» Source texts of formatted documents
##############################
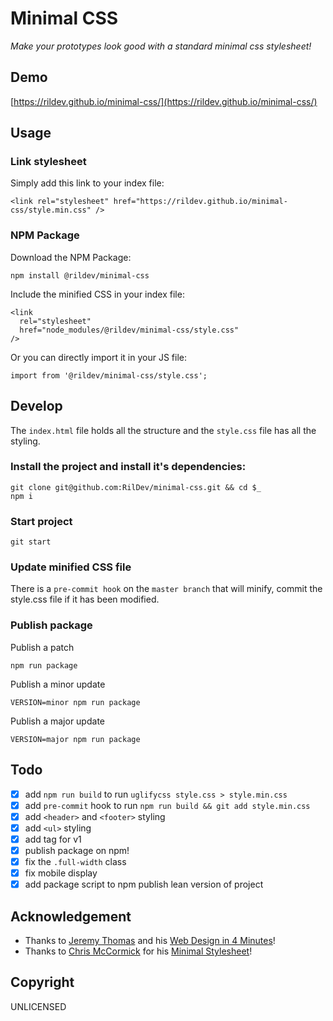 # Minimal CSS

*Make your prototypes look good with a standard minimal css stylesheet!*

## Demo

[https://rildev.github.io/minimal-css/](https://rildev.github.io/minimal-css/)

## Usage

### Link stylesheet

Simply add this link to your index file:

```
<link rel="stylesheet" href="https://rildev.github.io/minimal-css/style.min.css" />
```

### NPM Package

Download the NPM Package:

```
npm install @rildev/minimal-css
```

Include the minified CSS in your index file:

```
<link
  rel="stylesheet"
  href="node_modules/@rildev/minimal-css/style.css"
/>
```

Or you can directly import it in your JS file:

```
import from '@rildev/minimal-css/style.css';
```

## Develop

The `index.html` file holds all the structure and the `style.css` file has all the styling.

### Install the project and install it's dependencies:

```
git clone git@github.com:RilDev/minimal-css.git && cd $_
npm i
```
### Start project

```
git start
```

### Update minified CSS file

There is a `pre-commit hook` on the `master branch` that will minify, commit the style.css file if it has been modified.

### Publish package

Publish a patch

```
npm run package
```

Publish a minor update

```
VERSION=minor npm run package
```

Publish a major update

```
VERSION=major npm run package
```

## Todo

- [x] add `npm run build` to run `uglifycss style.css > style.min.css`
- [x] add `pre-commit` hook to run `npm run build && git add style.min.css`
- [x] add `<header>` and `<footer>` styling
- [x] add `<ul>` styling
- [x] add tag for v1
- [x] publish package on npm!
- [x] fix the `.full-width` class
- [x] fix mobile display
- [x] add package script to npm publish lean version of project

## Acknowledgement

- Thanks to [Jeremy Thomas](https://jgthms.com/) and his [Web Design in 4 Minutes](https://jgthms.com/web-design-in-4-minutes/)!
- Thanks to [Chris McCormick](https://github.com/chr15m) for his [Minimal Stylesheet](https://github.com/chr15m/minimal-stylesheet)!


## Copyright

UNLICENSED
##############################
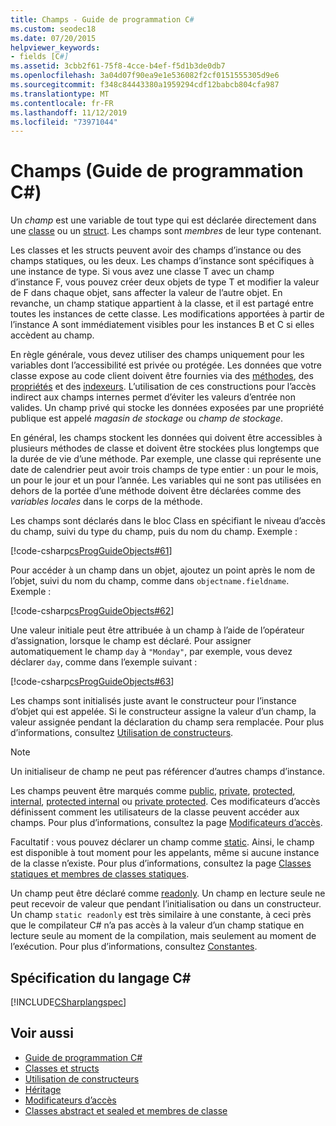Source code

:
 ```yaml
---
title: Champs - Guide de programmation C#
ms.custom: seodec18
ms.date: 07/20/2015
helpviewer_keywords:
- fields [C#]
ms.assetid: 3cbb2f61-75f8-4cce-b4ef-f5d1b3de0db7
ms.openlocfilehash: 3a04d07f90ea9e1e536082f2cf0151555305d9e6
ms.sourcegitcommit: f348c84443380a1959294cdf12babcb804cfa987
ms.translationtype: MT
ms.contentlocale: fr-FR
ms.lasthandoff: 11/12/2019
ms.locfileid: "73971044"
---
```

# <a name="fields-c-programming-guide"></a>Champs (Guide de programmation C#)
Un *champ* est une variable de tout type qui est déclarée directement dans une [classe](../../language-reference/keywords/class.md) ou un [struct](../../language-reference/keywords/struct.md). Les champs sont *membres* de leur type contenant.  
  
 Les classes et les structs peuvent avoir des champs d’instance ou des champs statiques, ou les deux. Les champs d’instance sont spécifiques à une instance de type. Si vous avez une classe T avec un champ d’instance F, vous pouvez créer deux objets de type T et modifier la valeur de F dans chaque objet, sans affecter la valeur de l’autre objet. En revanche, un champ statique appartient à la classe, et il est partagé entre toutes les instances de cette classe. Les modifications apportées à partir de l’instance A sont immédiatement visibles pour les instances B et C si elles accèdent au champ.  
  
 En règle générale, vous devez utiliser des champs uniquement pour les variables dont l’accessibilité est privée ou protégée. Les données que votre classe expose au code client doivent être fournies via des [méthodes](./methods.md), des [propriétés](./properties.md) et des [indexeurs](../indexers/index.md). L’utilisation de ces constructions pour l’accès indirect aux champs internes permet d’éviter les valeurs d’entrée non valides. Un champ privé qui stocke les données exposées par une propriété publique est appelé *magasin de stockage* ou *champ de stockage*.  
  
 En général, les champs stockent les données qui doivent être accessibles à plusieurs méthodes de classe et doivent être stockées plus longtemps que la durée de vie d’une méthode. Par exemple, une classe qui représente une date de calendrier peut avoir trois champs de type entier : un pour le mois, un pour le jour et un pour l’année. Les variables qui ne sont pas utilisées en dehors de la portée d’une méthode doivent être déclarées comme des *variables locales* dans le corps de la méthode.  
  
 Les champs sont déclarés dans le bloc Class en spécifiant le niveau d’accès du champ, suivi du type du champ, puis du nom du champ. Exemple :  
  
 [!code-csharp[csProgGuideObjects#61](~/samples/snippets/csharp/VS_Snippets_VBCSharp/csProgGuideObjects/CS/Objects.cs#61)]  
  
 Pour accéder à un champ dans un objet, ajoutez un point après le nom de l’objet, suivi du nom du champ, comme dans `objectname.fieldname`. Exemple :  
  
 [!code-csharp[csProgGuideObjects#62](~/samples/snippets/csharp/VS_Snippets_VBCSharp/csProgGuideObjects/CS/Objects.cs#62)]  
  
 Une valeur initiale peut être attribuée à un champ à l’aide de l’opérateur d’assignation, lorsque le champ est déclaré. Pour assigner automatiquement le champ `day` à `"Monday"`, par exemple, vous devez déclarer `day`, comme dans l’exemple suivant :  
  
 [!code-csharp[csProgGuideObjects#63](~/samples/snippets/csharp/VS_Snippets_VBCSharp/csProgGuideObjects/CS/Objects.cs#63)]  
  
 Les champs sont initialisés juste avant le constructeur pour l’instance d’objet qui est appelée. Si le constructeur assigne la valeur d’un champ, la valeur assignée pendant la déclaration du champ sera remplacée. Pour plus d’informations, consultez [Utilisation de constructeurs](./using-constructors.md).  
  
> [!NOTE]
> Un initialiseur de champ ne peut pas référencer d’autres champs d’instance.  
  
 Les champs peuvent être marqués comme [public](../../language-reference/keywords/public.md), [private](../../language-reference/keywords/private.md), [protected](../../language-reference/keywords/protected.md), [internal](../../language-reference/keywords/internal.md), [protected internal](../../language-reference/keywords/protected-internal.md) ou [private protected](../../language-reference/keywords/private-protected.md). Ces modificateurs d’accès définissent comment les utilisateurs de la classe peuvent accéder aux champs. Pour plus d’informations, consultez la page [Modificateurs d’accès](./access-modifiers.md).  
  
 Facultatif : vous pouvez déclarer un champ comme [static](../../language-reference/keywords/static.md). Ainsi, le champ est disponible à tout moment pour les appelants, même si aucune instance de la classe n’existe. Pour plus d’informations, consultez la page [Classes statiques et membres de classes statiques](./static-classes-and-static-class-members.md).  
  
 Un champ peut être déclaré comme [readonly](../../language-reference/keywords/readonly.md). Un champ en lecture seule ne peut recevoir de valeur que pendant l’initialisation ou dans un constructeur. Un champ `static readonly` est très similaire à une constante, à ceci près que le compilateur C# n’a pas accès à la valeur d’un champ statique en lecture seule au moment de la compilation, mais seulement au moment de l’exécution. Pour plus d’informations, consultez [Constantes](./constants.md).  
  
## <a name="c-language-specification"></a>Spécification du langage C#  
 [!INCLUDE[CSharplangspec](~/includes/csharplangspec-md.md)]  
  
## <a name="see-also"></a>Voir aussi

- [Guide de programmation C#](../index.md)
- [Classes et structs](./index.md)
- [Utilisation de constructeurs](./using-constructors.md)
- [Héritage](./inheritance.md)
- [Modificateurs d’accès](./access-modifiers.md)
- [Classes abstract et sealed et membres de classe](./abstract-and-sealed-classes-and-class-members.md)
##############################
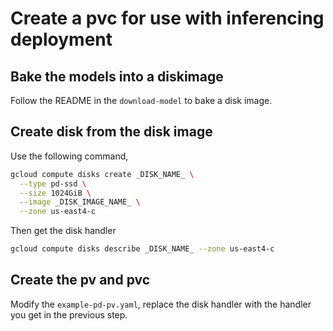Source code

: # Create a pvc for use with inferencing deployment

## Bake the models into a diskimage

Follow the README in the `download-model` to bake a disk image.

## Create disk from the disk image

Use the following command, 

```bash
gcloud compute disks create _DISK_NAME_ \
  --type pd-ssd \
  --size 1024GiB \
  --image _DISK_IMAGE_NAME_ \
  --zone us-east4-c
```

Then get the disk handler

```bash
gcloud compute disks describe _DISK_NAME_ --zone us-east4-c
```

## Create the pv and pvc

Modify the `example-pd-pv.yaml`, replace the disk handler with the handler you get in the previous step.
##############################
» Task
From the entries above, show each line that includes the string "programmation".

» Response to this exercise
title: Champs - Guide de programmation C#
# <a name="fields-c-programming-guide"></a>Champs (Guide de programmation C#)
- [Guide de programmation C#](../index.md)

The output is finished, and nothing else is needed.